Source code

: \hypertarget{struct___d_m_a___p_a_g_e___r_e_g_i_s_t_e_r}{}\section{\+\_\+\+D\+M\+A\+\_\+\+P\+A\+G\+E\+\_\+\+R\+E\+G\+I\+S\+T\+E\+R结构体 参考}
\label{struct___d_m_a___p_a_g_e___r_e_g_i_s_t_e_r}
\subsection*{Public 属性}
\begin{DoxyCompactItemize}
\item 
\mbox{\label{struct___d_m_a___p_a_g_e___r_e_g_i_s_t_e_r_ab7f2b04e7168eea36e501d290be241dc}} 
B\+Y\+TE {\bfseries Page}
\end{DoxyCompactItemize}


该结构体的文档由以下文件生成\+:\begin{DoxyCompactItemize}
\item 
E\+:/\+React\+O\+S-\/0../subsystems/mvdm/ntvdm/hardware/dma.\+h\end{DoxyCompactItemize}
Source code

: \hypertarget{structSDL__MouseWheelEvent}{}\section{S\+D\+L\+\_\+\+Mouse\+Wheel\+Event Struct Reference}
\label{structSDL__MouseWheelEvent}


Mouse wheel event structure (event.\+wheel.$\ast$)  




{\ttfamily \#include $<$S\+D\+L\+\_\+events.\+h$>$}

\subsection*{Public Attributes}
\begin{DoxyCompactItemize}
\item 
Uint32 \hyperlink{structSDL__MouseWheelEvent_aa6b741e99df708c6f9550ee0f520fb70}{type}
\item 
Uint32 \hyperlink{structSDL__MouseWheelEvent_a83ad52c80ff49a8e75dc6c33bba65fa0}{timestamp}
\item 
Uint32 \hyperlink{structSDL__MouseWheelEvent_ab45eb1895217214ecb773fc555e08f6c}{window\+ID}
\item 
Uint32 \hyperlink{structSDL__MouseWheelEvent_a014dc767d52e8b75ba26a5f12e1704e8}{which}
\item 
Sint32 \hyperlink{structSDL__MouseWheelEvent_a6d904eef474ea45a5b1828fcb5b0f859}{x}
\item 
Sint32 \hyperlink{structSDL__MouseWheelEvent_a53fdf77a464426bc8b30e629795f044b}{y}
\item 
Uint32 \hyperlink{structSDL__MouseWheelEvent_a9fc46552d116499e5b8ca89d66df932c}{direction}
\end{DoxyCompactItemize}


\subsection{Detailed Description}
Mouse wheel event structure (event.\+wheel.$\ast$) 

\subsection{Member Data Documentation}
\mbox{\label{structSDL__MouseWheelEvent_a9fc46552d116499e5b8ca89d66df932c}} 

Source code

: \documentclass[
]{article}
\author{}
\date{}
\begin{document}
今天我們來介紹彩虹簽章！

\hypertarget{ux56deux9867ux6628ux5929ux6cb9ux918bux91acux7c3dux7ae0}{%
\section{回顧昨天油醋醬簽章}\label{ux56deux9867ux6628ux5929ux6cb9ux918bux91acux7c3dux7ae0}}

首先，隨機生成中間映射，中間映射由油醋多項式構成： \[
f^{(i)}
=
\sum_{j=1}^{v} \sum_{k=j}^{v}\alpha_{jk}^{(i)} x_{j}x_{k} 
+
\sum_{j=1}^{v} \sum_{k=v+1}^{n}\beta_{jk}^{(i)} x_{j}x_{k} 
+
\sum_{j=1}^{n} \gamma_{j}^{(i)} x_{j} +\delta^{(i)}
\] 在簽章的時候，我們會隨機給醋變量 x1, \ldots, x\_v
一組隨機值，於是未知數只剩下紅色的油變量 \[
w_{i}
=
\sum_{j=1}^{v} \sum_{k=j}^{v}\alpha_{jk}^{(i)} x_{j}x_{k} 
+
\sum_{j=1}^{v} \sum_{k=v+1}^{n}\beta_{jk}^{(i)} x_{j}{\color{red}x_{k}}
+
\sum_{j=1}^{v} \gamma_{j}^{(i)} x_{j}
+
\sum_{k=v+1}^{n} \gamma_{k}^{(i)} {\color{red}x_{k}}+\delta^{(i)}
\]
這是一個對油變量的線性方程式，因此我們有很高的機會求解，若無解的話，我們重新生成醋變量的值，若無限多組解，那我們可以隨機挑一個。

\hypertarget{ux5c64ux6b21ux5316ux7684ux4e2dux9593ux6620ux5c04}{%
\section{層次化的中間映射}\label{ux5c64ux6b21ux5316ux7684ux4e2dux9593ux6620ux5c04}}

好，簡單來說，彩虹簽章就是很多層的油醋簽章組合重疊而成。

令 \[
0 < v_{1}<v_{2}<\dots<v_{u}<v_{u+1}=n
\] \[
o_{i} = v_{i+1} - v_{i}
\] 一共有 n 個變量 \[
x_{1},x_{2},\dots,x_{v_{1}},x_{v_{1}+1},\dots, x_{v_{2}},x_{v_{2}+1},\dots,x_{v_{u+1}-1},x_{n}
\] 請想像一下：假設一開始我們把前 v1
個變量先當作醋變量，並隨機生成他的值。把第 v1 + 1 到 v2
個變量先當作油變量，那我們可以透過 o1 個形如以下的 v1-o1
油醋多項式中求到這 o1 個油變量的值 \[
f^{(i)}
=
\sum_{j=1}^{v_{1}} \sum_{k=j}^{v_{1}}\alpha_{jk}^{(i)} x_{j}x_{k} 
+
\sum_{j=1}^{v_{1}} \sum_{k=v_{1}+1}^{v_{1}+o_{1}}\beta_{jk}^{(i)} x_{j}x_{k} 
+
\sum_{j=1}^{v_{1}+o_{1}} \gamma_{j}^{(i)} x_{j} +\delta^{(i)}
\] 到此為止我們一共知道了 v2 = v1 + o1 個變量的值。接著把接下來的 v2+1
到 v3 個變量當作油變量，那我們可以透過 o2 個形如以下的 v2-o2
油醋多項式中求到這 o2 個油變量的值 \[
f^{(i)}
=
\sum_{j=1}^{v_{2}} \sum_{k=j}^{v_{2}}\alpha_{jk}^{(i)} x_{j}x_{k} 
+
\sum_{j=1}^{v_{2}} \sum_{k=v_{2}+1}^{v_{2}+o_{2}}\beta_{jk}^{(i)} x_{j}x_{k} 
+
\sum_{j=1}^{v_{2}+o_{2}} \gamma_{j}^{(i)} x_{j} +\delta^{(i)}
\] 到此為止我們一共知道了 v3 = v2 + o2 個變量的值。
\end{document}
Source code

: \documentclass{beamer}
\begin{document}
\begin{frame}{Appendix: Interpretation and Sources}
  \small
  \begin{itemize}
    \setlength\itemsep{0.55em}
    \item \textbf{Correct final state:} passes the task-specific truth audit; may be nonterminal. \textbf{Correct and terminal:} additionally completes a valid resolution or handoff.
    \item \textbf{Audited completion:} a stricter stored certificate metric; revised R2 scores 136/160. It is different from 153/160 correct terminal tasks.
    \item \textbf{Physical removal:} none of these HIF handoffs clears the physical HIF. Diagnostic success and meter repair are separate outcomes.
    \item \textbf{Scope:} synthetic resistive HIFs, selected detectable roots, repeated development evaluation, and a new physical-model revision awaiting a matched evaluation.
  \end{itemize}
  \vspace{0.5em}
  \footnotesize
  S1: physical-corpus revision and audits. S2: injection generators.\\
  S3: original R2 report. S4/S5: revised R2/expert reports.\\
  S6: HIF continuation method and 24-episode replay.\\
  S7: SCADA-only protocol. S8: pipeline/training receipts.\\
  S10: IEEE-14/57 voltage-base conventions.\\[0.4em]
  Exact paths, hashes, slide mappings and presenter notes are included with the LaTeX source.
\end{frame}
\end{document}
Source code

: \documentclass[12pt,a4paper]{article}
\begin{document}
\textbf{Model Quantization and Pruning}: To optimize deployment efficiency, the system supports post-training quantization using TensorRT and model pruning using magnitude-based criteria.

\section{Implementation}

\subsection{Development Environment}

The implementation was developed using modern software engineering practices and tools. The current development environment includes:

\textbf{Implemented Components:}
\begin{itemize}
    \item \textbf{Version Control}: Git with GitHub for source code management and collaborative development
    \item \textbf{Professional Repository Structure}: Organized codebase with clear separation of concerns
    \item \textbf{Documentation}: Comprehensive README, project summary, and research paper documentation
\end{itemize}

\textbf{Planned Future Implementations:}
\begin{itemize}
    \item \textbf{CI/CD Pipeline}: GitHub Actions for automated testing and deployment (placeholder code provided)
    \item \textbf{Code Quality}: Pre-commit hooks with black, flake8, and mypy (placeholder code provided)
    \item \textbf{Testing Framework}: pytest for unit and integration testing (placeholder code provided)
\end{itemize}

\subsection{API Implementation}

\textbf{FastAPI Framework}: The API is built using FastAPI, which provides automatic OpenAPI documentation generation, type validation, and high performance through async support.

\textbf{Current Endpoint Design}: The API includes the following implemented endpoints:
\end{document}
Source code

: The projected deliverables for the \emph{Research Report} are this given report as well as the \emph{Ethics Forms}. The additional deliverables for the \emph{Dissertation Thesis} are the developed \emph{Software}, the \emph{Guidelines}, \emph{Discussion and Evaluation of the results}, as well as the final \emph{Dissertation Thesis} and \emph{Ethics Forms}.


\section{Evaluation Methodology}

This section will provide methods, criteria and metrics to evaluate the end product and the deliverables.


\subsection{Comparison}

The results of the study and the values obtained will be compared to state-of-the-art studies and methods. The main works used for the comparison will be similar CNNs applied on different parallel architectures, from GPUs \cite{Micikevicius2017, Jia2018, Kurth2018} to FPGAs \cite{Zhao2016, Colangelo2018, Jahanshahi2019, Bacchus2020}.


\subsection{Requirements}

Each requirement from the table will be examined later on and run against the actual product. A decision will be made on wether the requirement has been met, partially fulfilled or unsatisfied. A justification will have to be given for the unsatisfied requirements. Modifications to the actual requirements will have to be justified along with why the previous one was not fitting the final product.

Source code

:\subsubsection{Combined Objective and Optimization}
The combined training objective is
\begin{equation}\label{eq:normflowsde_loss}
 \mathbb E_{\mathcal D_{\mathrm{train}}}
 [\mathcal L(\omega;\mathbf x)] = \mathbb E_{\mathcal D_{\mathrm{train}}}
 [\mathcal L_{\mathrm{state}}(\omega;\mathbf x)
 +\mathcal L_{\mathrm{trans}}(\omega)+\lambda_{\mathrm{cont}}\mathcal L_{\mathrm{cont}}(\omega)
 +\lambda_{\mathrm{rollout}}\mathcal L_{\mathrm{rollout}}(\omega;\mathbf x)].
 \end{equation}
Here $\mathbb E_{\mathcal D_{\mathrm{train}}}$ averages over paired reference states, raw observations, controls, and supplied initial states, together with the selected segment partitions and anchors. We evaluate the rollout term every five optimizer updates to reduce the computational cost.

== == ==

- **Task item**
Scan the records above for the string "hypertarget", then select every line that holds it.

- **Answer space**
: \hypertarget{struct___d_m_a___p_a_g_e___r_e_g_i_s_t_e_r}{}\section{\+\_\+\+D\+M\+A\+\_\+\+P\+A\+G\+E\+\_\+\+R\+E\+G\+I\+S\+T\+E\+R结构体 参考}
: \hypertarget{structSDL__MouseWheelEvent}{}\section{S\+D\+L\+\_\+\+Mouse\+Wheel\+Event Struct Reference}
\hypertarget{ux56deux9867ux6628ux5929ux6cb9ux918bux91acux7c3dux7ae0}{%
\hypertarget{ux5c64ux6b21ux5316ux7684ux4e2dux9593ux6620ux5c04}{%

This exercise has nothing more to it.